- To do -
Search the records for "based". Copy every line where it appears.

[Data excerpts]
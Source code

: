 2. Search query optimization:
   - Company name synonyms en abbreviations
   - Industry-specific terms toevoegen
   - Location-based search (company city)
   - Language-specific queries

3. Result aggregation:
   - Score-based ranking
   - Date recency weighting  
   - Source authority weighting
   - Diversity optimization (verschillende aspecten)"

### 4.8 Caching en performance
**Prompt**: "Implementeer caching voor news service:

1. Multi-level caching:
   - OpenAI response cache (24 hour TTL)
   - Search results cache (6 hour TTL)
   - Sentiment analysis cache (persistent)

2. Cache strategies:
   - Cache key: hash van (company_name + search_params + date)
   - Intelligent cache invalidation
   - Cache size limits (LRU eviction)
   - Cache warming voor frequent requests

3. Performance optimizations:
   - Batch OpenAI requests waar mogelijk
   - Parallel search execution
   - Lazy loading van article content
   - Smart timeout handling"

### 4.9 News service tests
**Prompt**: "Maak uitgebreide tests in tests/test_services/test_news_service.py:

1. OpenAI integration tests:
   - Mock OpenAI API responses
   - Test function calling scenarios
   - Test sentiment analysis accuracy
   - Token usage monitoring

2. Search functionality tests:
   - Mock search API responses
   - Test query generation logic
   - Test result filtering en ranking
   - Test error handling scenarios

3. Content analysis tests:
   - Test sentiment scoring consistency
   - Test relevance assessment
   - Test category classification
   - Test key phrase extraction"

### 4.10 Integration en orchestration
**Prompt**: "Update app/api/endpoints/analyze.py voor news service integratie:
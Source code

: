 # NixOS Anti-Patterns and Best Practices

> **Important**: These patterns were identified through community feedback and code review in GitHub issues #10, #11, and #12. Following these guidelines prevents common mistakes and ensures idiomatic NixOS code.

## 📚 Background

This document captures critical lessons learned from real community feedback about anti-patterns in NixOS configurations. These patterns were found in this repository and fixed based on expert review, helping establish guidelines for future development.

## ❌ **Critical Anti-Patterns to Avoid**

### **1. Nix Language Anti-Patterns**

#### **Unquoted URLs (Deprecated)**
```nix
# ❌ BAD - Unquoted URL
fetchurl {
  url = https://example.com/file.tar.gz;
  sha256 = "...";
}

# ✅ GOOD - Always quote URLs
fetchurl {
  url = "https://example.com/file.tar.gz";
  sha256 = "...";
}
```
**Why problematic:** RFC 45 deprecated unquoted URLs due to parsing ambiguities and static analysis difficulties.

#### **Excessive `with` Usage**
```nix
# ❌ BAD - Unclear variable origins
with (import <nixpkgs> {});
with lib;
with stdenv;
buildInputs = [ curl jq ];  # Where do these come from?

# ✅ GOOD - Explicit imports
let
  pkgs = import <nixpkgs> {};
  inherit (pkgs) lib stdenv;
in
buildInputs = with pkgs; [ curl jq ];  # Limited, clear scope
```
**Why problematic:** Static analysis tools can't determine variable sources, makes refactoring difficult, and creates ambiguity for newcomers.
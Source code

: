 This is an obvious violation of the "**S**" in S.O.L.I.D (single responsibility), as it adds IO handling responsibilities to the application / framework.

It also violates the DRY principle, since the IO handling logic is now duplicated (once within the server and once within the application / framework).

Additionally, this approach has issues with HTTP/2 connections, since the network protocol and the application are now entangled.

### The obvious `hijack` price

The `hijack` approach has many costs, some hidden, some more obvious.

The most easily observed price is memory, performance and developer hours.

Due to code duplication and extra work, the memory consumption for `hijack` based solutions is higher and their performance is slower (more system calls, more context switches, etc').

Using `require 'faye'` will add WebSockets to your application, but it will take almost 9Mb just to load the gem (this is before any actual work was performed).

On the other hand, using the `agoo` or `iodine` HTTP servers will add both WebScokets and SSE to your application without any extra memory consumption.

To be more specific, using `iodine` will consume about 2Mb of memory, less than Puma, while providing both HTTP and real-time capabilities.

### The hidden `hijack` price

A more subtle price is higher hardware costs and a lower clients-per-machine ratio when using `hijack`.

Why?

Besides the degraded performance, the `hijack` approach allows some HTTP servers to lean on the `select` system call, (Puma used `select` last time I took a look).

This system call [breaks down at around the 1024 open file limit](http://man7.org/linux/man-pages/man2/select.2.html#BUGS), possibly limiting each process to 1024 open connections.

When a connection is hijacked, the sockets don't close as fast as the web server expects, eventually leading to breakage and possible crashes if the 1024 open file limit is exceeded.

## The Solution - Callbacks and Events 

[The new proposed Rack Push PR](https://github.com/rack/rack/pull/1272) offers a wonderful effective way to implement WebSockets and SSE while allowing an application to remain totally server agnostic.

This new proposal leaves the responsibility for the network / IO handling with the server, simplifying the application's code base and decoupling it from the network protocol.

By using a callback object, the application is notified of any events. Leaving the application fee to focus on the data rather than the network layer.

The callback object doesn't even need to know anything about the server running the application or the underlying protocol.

- Solved problem -
   - Location-based search (company city)
   - Score-based ranking
This document captures critical lessons learned from real community feedback about anti-patterns in NixOS configurations. These patterns were found in this repository and fixed based on expert review, helping establish guidelines for future development.
Due to code duplication and extra work, the memory consumption for `hijack` based solutions is higher and their performance is slower (more system calls, more context switches, etc').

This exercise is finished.